The kernel connection multiplexer
KCM functionality
In its simplest form, a KCM socket can be thought of as a sort of wrapper attached to an ordinary TCP socket:
Within the kernel, an object called a "psock" sits between the application (which is using the KCM socket) and the actual TCP connection to the world. Outgoing messages are sent as formatted by the application. Incoming data is buffered until the kernel sees (via a mechanism to be discussed momentarily) that a full message has arrived; that message is then made available to the application via the KCM socket. The psock module ensures that messages are sent and received as atomic units, freeing the application from having to manage that aspect of the protocol.

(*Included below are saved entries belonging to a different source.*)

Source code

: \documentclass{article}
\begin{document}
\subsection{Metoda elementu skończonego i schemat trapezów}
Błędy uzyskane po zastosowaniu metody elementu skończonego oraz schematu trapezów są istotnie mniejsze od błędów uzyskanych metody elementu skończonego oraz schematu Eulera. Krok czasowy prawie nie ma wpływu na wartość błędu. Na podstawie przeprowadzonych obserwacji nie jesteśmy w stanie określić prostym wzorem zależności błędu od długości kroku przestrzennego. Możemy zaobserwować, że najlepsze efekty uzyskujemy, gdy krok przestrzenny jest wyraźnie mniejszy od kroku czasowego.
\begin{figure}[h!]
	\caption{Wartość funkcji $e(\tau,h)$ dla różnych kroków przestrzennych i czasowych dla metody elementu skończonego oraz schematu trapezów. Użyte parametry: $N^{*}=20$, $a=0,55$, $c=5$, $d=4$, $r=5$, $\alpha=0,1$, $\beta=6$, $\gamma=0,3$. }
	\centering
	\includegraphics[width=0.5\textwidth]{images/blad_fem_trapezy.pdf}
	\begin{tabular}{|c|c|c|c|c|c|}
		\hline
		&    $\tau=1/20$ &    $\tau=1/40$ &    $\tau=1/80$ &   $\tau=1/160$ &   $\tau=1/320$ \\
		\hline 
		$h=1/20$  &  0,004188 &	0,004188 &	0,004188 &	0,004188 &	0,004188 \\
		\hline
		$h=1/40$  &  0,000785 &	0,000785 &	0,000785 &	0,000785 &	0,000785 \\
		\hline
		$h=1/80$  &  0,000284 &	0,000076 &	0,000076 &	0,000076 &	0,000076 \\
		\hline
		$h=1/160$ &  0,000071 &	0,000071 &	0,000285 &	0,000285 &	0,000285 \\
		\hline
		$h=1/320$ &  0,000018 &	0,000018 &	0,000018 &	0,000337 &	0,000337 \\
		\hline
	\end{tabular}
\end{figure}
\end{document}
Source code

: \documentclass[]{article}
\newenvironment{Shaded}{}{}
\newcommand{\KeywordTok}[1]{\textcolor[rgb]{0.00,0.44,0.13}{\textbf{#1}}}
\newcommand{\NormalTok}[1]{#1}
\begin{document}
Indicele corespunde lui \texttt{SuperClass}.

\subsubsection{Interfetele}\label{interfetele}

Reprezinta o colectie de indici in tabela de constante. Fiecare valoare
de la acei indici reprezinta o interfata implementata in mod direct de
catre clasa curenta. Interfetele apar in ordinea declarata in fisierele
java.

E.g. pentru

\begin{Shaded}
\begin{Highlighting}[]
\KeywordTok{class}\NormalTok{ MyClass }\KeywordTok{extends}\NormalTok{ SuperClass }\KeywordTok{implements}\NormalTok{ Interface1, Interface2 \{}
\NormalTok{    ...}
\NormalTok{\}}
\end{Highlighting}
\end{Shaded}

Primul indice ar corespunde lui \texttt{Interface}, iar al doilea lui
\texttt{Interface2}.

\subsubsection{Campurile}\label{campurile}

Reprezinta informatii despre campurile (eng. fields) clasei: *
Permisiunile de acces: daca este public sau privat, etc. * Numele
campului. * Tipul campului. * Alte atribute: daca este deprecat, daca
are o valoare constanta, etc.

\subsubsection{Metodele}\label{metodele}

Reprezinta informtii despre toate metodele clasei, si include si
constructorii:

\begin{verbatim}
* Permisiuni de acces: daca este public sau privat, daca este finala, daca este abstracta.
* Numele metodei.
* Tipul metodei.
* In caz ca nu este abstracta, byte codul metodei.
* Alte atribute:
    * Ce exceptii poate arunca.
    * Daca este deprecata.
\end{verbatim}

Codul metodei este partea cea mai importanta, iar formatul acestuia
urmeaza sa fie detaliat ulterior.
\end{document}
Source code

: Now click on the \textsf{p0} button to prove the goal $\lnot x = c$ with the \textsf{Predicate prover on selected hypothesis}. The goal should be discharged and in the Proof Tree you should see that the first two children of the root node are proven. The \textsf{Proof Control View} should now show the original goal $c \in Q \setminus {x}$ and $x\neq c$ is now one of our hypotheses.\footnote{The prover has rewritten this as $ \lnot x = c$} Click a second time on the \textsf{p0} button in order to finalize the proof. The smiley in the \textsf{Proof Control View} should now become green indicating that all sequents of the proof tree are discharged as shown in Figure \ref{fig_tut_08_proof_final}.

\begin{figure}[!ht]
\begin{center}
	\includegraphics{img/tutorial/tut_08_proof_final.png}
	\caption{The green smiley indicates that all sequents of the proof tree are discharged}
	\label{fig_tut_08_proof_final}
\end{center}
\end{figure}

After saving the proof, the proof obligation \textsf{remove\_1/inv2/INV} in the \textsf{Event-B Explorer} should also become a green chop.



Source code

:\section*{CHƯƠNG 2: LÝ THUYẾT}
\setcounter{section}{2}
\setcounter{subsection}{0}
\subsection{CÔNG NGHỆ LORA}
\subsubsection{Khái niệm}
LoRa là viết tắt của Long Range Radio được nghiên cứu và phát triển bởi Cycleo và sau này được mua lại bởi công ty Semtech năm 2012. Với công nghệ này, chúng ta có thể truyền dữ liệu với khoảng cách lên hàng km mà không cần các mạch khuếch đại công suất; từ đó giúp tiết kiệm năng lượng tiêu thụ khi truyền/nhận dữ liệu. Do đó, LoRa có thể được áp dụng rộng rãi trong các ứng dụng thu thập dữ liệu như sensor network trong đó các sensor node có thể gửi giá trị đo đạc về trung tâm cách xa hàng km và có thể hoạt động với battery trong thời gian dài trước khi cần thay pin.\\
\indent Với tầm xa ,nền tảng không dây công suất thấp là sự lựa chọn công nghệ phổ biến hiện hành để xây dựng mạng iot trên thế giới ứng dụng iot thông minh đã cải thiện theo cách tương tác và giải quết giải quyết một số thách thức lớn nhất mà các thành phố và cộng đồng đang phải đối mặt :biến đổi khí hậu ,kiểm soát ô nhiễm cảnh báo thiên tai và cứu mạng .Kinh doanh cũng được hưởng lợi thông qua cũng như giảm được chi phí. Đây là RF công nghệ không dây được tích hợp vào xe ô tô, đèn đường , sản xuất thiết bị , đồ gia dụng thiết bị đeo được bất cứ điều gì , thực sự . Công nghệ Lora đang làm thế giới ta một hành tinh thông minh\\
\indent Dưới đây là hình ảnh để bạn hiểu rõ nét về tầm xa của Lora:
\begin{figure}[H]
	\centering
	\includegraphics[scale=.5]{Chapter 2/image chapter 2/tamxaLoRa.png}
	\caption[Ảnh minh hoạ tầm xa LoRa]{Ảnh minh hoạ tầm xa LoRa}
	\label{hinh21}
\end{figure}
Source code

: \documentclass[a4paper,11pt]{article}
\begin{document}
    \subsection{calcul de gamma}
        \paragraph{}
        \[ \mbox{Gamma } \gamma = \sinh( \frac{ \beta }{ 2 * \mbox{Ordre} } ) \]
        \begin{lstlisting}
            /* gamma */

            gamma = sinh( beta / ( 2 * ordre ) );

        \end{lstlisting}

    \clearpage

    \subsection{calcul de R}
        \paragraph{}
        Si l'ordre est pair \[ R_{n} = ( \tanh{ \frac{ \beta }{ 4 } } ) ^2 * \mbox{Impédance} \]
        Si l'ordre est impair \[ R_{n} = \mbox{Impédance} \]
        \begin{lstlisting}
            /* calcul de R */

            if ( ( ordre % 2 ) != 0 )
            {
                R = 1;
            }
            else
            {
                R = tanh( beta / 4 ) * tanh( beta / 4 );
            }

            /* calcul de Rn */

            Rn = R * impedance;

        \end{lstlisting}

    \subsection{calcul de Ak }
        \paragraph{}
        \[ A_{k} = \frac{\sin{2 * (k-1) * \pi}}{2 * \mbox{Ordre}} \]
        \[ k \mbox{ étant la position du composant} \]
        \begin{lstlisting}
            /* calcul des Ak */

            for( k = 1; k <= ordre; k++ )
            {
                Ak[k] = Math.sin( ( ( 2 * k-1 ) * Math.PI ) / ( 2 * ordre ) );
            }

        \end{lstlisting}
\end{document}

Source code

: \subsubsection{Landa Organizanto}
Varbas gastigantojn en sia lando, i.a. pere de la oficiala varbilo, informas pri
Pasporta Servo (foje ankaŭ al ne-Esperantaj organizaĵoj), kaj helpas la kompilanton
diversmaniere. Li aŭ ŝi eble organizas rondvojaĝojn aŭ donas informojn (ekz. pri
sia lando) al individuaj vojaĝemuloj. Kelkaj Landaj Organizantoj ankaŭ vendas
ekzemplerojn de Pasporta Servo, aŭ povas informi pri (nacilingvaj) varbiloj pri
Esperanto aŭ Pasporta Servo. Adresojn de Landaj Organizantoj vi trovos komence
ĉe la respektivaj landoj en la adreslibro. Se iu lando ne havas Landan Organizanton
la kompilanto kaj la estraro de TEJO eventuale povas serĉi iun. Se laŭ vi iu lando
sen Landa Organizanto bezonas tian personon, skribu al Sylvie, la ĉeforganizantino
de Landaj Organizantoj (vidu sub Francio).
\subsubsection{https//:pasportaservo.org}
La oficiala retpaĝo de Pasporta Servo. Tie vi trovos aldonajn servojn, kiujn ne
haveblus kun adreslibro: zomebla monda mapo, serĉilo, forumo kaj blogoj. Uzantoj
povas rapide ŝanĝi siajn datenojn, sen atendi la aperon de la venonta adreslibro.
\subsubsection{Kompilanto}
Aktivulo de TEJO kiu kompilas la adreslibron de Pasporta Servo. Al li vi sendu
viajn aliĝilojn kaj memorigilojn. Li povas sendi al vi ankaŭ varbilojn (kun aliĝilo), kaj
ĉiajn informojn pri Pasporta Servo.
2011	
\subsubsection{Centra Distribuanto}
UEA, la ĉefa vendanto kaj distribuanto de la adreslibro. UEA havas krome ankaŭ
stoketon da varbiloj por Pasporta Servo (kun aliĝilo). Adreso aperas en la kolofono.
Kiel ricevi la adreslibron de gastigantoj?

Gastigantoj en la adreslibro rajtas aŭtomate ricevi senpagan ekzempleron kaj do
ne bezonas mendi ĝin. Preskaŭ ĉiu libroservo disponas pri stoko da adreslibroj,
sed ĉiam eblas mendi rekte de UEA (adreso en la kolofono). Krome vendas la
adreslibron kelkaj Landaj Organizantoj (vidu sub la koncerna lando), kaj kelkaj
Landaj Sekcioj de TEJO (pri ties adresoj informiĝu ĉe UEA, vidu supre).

Applications are often split into multiple processes, though, each of which can deal with incoming messages in the same way. Multiplexers to dispatch messages are thus built into many applications. But, while the kernel is handling message receipt, it can also deal with the multiplexing. So the actual architecture of KCM looks a bit more like this:
Each of the KCM sockets is seen as equivalent by the kernel — an incoming message can just as well be passed to any one of them. What actually happens, of course, is that the kernel chooses between one of the processes that is actually waiting for a message when one arrives; if there are no waiting processes, the message will be queued.
Things get more complicated on the other side of the multiplexer as well, in that there could be value in having multiple TCP connections to the same destination. A phone handset, for example, might connect to a service over both broadband and WiFi. In such a situation, the multiplexer could choose between those connections for outgoing messages, and accept incoming messages on any of them. And, indeed, that's what KCM does:
Thus, KCM can be thought of as implementing a sort of poor hacker's multipath TCP, where the application is charged with setting up the connections over the various paths.
There is one final detail: how is the TCP data stream broken up into discrete messages? One could certainly envision building some sort of framing mechanism into KCM, as has been done in the kernel's reliable datagram sockets layer, but that would limit its flexibility when it comes to implementing existing protocols. If KCM is to be usable for an existing message-oriented mechanism, there must be a way to tell KCM how the framing of messages is done.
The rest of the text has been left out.